In den letzten Jahren konnte das Stromnetz nur marginal an die heutigen Erfordernisse angepasst werden. Eine Ursache dafür ist die unklare Lage, wie man mit Einsprüchen der Bürger umzugehen hat. Gebaut wurden in den letzten fünf Jahren nur 90 Kilometer neue Stromfernleitungen, Hunderte von Kilometern werden aber zukünftig nötig sein. Aktuell wird deshalb über einen Bundesnetzplan diskutiert ? als Bestandteil des neuen Energiekonzeptes der Bundesregierung ?, der stärker partizipativ angelegt ist und dazu führen soll, dass der Netzausbau beschleunigt werden kann.
Viele Bürger scheren sich inzwischen nicht mehr um Gesetze und bekämpfen auch rechtmäßig entstandene Entscheidungen. Glauben Sie wirklich, dass sich daran bald etwas ändert?
Solange nicht klar ist, wie sich einzelne Projekte in den Gesamtzusammenhang einordnen, sind solche Proteste nicht verwunderlich. Wir brauchen deshalb einen gesellschaftlichen Konsens über die Eckpfeiler unserer künftigen Energieversorgung. Der Druck, diesen Konsens zu erreichen, ist durch Fukushima größer geworden. Die Politik hat erkannt, dass die Öffentlichkeit bei großen Vorhaben besser als früher beteiligt werden muss. Viele Umweltverbände sind bereit, sich aktiv für Infrastrukturmaßnahmen einzusetzen, wenn die Gesamtrichtung stimmt.
Gibt es Argumente, die gegen unterirdische Leitungen sprechen?
Weniger als die Energieversorger immer wieder beteuern. Obwohl sie fünf bis zehn Mal soviel kosten wie herkömmliche Leitungen, dürften sie künftig dort eine Lösung bringen, wo es unüberwindbar viele Widersprüche zum Landschafts- und Naturschutz gibt. Mehr noch: Wenn man dadurch ein langjähriges Genehmigungsverfahren abkürzen kann, spart man an anderer Stelle Kosten ein. Unter Gesamtgesichtspunkten könnte eine unterirdische Verkabelung damit gar nicht mehr so viel teurer sein.

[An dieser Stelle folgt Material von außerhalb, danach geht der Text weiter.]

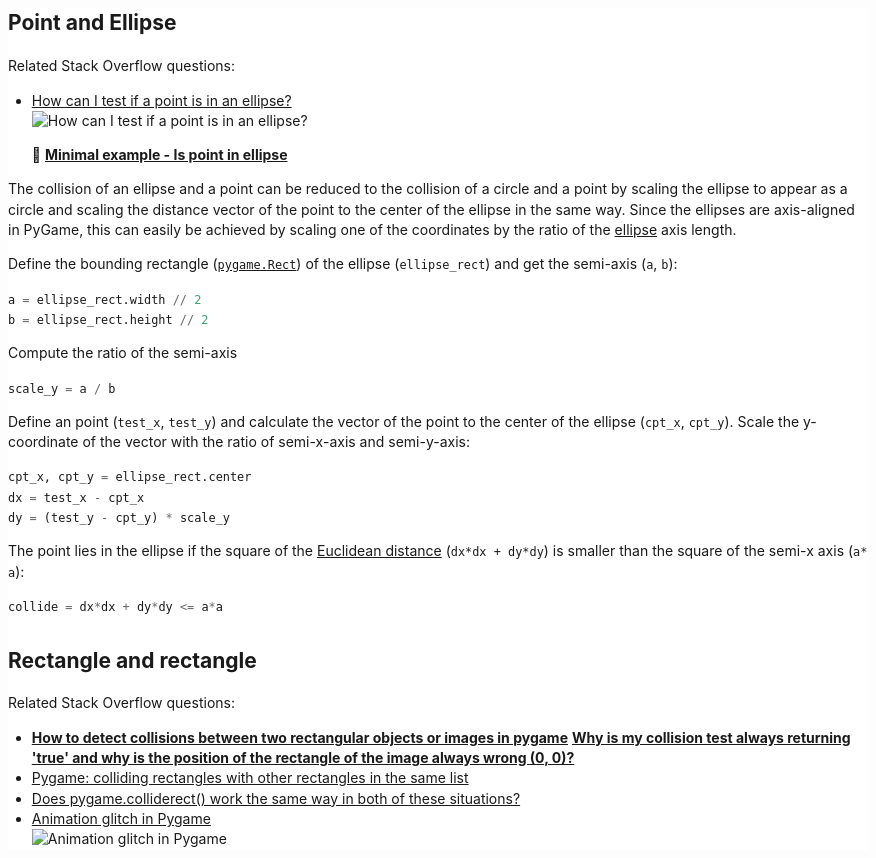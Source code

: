 ## Point and Ellipse

Related Stack Overflow questions:

- [How can I test if a point is in an ellipse?](https://stackoverflow.com/questions/59971407/how-can-i-test-if-a-point-is-in-an-ellipse/65601453#65601453)  
  ![How can I test if a point is in an ellipse?](https://i.stack.imgur.com/DQuaE.gif)

  :scroll: **[Minimal example - Is point in ellipse](../../examples/minimal_examples/pygame_minimal_intersect_ellipse_point.py)**

The collision of an ellipse and a point can be reduced to the collision of a circle and a point by scaling the ellipse to appear as a circle and scaling the distance vector of the point to the center of the ellipse in the same way. Since the ellipses are axis-aligned in PyGame, this can easily be achieved by scaling one of the coordinates by the ratio of the [ellipse](https://en.wikipedia.org/wiki/Ellipse) axis length.

Define the bounding rectangle ([`pygame.Rect`](https://www.pygame.org/docs/ref/rect.html)) of the ellipse (`ellipse_rect`) and get the semi-axis (`a`, `b`):

```py
a = ellipse_rect.width // 2
b = ellipse_rect.height // 2
```

Compute the ratio of the semi-axis

```py
scale_y = a / b
```

Define an point (`test_x`, `test_y`) and calculate the vector of the point to the center of the ellipse (`cpt_x`, `cpt_y`). Scale the y-coordinate of the vector with the ratio of semi-x-axis and semi-y-axis:

```py
cpt_x, cpt_y = ellipse_rect.center
dx = test_x - cpt_x
dy = (test_y - cpt_y) * scale_y
```

The point lies in the ellipse if the square of the [Euclidean distance](https://en.wikipedia.org/wiki/Euclidean_distance) (`dx*dx + dy*dy`) is smaller than the square of the semi-x axis (`a*a`):

```py
collide = dx*dx + dy*dy <= a*a  
```

## Rectangle and rectangle

Related Stack Overflow questions:

- **[How to detect collisions between two rectangular objects or images in pygame](https://stackoverflow.com/questions/63561028/how-to-detect-collision-between-two-images-in-pygame/63561152#63561152)**
**[Why is my collision test always returning 'true' and why is the position of the rectangle of the image always wrong (0, 0)?](https://stackoverflow.com/questions/57730329/pygame-collide-rect-function-always-returning-true/57730378#57730378)**
- [Pygame: colliding rectangles with other rectangles in the same list](https://stackoverflow.com/questions/54793858/pygame-colliding-rectangles-with-other-rectangles-in-the-same-list/54794440#54794440)
- [Does pygame.colliderect() work the same way in both of these situations?](https://stackoverflow.com/questions/60936579/does-pygame-colliderect-work-the-same-way-in-both-of-these-situations/60936704#60936704)
- [Animation glitch in Pygame](https://stackoverflow.com/questions/56912016/animation-glitch-in-pygame/56914481#56914481)  
  ![Animation glitch in Pygame](https://i.stack.imgur.com/iTfNl.gif)
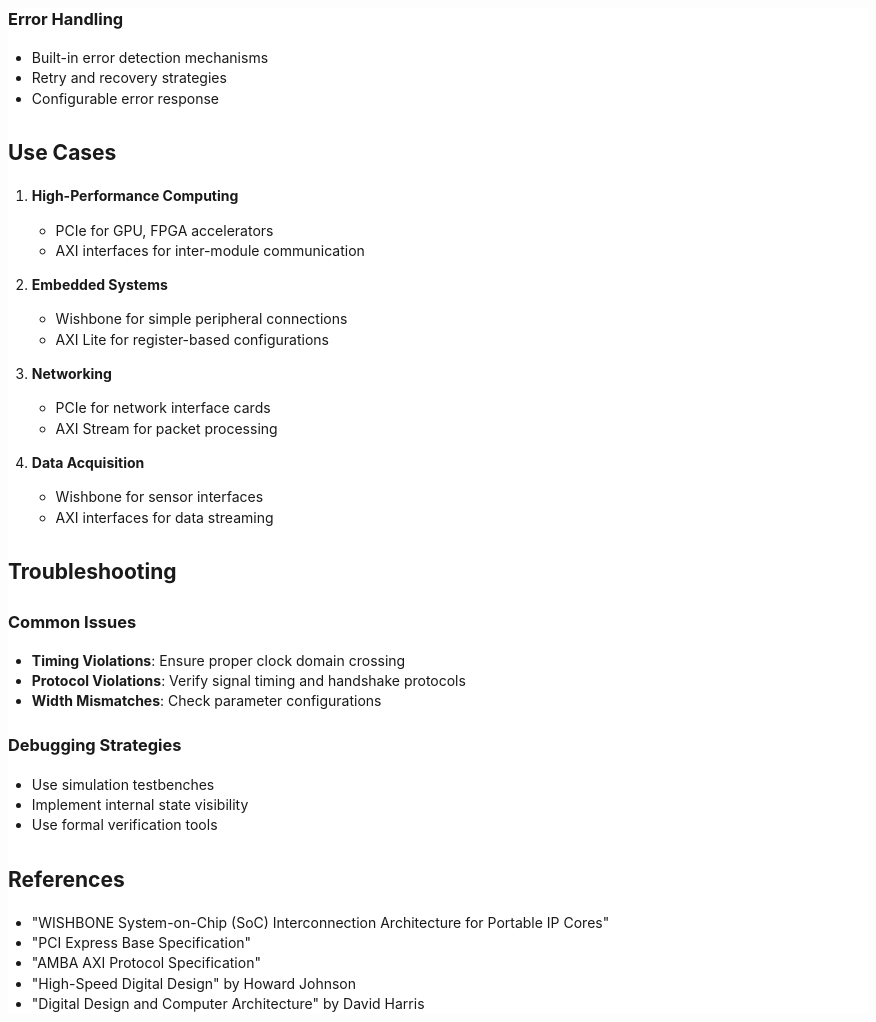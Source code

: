 ### Error Handling
- Built-in error detection mechanisms
- Retry and recovery strategies
- Configurable error response

## Use Cases

1. **High-Performance Computing**
   - PCIe for GPU, FPGA accelerators
   - AXI interfaces for inter-module communication

2. **Embedded Systems**
   - Wishbone for simple peripheral connections
   - AXI Lite for register-based configurations

3. **Networking**
   - PCIe for network interface cards
   - AXI Stream for packet processing

4. **Data Acquisition**
   - Wishbone for sensor interfaces
   - AXI interfaces for data streaming

## Troubleshooting

### Common Issues
- **Timing Violations**: Ensure proper clock domain crossing
- **Protocol Violations**: Verify signal timing and handshake protocols
- **Width Mismatches**: Check parameter configurations

### Debugging Strategies
- Use simulation testbenches
- Implement internal state visibility
- Use formal verification tools

## References

- "WISHBONE System-on-Chip (SoC) Interconnection Architecture for Portable IP Cores"
- "PCI Express Base Specification"
- "AMBA AXI Protocol Specification"
- "High-Speed Digital Design" by Howard Johnson
- "Digital Design and Computer Architecture" by David Harris 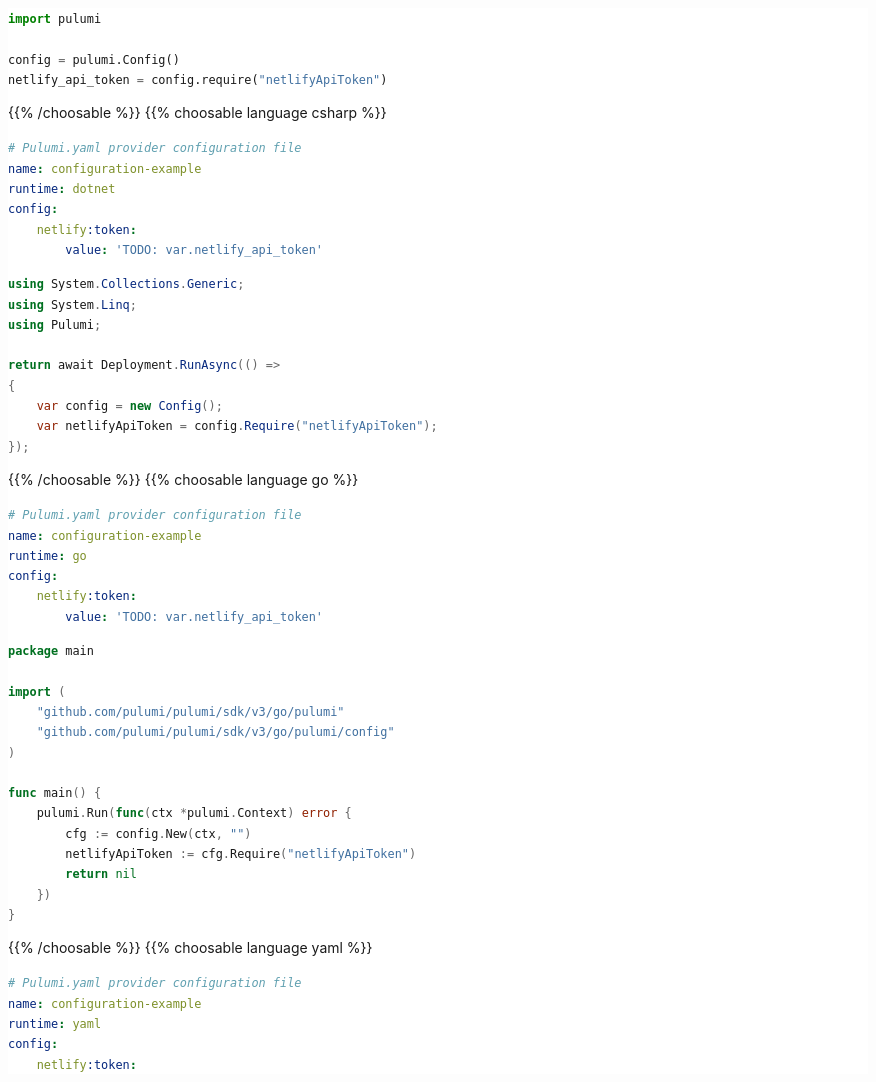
```yaml
```
```python
import pulumi

config = pulumi.Config()
netlify_api_token = config.require("netlifyApiToken")
```
{{% /choosable %}}
{{% choosable language csharp %}}
```yaml
# Pulumi.yaml provider configuration file
name: configuration-example
runtime: dotnet
config:
    netlify:token:
        value: 'TODO: var.netlify_api_token'

```
```csharp
using System.Collections.Generic;
using System.Linq;
using Pulumi;

return await Deployment.RunAsync(() =>
{
    var config = new Config();
    var netlifyApiToken = config.Require("netlifyApiToken");
});

```
{{% /choosable %}}
{{% choosable language go %}}
```yaml
# Pulumi.yaml provider configuration file
name: configuration-example
runtime: go
config:
    netlify:token:
        value: 'TODO: var.netlify_api_token'

```
```go
package main

import (
	"github.com/pulumi/pulumi/sdk/v3/go/pulumi"
	"github.com/pulumi/pulumi/sdk/v3/go/pulumi/config"
)

func main() {
	pulumi.Run(func(ctx *pulumi.Context) error {
		cfg := config.New(ctx, "")
		netlifyApiToken := cfg.Require("netlifyApiToken")
		return nil
	})
}
```
{{% /choosable %}}
{{% choosable language yaml %}}
```yaml
# Pulumi.yaml provider configuration file
name: configuration-example
runtime: yaml
config:
    netlify:token:
```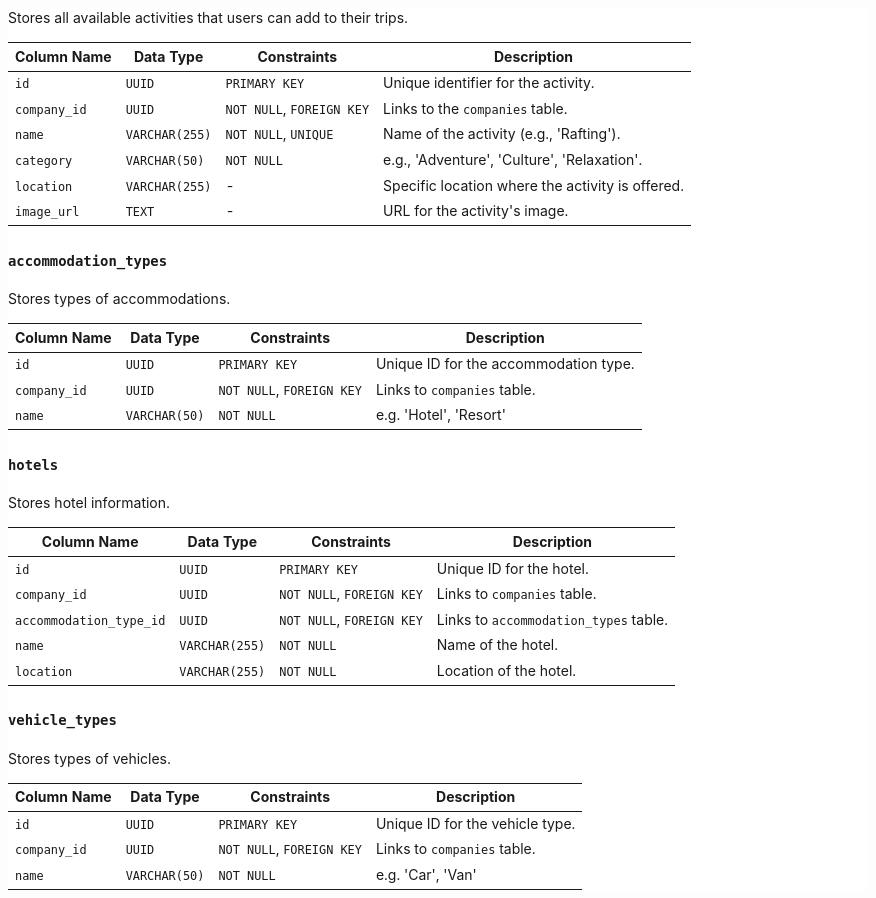 Stores all available activities that users can add to their trips.

| Column Name  | Data Type     | Constraints   | Description                                     |
| ------------ | ------------- | ------------- | ----------------------------------------------- |
| `id`         | `UUID`        | `PRIMARY KEY` | Unique identifier for the activity.             |
| `company_id` | `UUID`        | `NOT NULL`, `FOREIGN KEY` | Links to the `companies` table.   |
| `name`       | `VARCHAR(255)`| `NOT NULL`, `UNIQUE`| Name of the activity (e.g., 'Rafting').   |
| `category`   | `VARCHAR(50)` | `NOT NULL`    | e.g., 'Adventure', 'Culture', 'Relaxation'.     |
| `location`   | `VARCHAR(255)`| -             | Specific location where the activity is offered.|
| `image_url`  | `TEXT`        | -             | URL for the activity's image.                   |


### `accommodation_types`

Stores types of accommodations.

| Column Name | Data Type | Constraints | Description |
| --- | --- | --- | --- |
| `id` | `UUID` | `PRIMARY KEY` | Unique ID for the accommodation type. |
| `company_id` | `UUID`| `NOT NULL`, `FOREIGN KEY` | Links to `companies` table. |
| `name` | `VARCHAR(50)`| `NOT NULL` | e.g. 'Hotel', 'Resort' |

### `hotels`

Stores hotel information.

| Column Name | Data Type | Constraints | Description |
| --- | --- | --- | --- |
| `id` | `UUID` | `PRIMARY KEY` | Unique ID for the hotel. |
| `company_id` | `UUID`| `NOT NULL`, `FOREIGN KEY`| Links to `companies` table. |
| `accommodation_type_id` | `UUID` | `NOT NULL`, `FOREIGN KEY` | Links to `accommodation_types` table. |
| `name` | `VARCHAR(255)`|`NOT NULL` | Name of the hotel. |
| `location` | `VARCHAR(255)`| `NOT NULL` | Location of the hotel. |

### `vehicle_types`

Stores types of vehicles.

| Column Name | Data Type | Constraints | Description |
| --- | --- | --- | --- |
| `id` | `UUID` | `PRIMARY KEY` | Unique ID for the vehicle type. |
| `company_id` | `UUID` | `NOT NULL`, `FOREIGN KEY`| Links to `companies` table. |
| `name` | `VARCHAR(50)`| `NOT NULL` | e.g. 'Car', 'Van' |
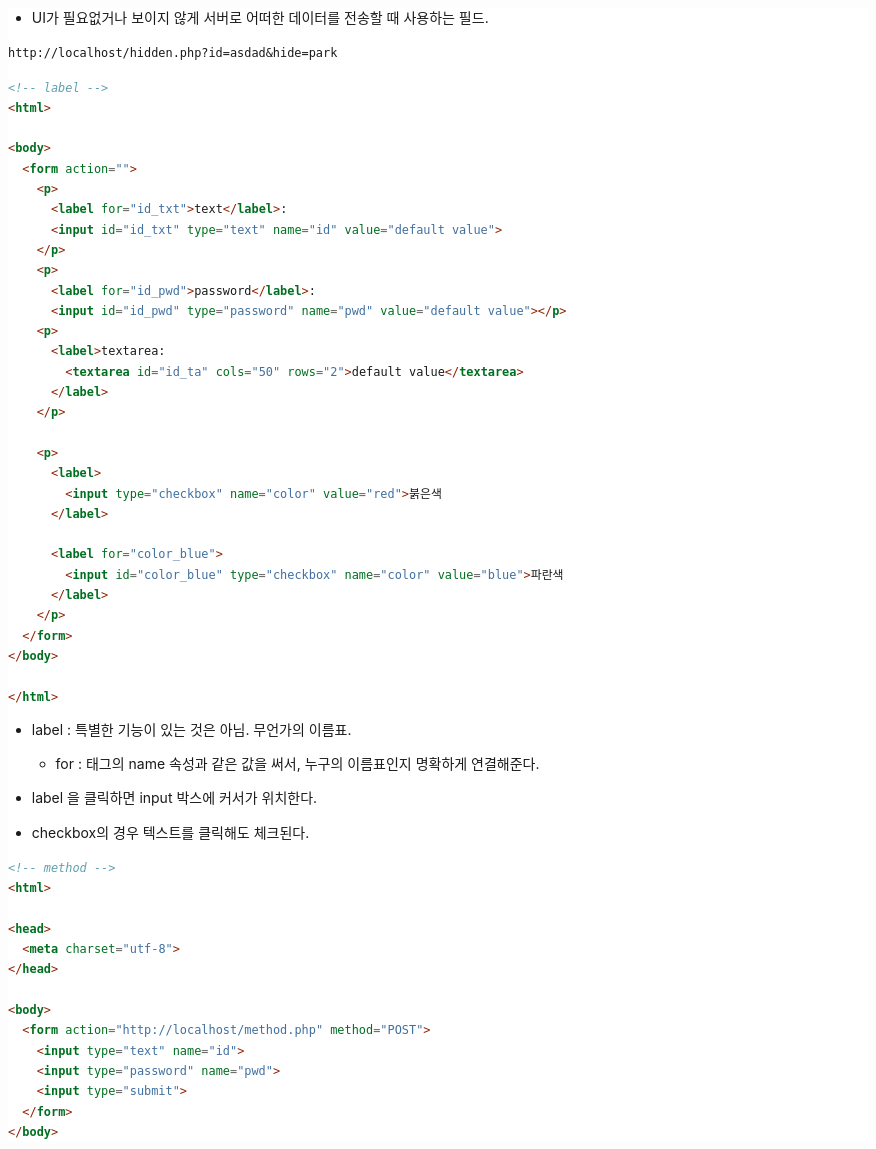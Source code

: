 - UI가 필요없거나 보이지 않게 서버로 어떠한 데이터를 전송할 때 사용하는 필드. 

```
http://localhost/hidden.php?id=asdad&hide=park
```





```html
<!-- label -->
<html>

<body>
  <form action="">
    <p>
      <label for="id_txt">text</label>:
      <input id="id_txt" type="text" name="id" value="default value">
    </p>
    <p>
      <label for="id_pwd">password</label>:
      <input id="id_pwd" type="password" name="pwd" value="default value"></p>
    <p>
      <label>textarea:
        <textarea id="id_ta" cols="50" rows="2">default value</textarea>
      </label>
    </p>

    <p>
      <label>
        <input type="checkbox" name="color" value="red">붉은색
      </label>

      <label for="color_blue">
        <input id="color_blue" type="checkbox" name="color" value="blue">파란색
      </label>
    </p>
  </form>
</body>

</html>
```

- label : 특별한 기능이 있는 것은 아님. 무언가의 이름표.
  - for : 태그의 name 속성과 같은 값을 써서, 누구의 이름표인지 명확하게 연결해준다.

- label 을 클릭하면 input 박스에 커서가 위치한다.

- checkbox의 경우 텍스트를 클릭해도 체크된다.





```html
<!-- method -->
<html>

<head>
  <meta charset="utf-8">
</head>

<body>
  <form action="http://localhost/method.php" method="POST">
    <input type="text" name="id">
    <input type="password" name="pwd">
    <input type="submit">
  </form>
</body>

```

Welcher Part kommt Stromspeichern künftig zu?
Bei Pumpspeicherkraftwerken, die heute insbesondere in südlichen Bundesländern und in Österreich zum Einsatz kommen, haben wir nur begrenzte Möglichkeiten zur Erweiterung. Druckluftspeicher sind eine Option, lassen sich aber sicher nicht von heute auf morgen in großer Zahl realisieren. Eine dritte Möglichkeit ist Stromspeicherung über chemische Energie ? beispielsweise durch die elektrolytische Erzeugung von Wasserstoff. Diese Variante ist interessant, weil man den Wasserstoff direkt in das Erdgasnetz einspeisen und so eine bestehende Infrastruktur nutzen kann. Überschussstrom aus Windenergie lässt sich dadurch leicht auffangen.
Ausstieg aus der Kernenergie bis 2018 oder sogar schon 2015: Wie beurteilen Sie diese Ziele unter dem Blickwinkel leistungsfähiger Stromnetze?
Wie die Gegenwart beweist, kommen wir ohne die stillgelegten älteren Kernkraftwerke gut aus. Um uns vollständig von der Kernenergie zu verabschieden, brauchen wir zwischen fünf bis zehn Jahren ? auch um den Ausstieg klimaneutral zu gestalten. Ein großer Beitrag dazu kann über die Stromeinsparung realisiert werden, die im Übrigen auch beim Netzausbau Erleichterung bringen wird. Nach den Berechnungen des Wuppertal Instituts lassen sich zwischen 20 und 30 Prozent des derzeitigen Stromverbrauchs in den nächsten fünf bis zehn Jahren durch den Einsatz der effizientesten Technologien bereits im Rahmen des üblichen Erneuerungszyklus einsparen.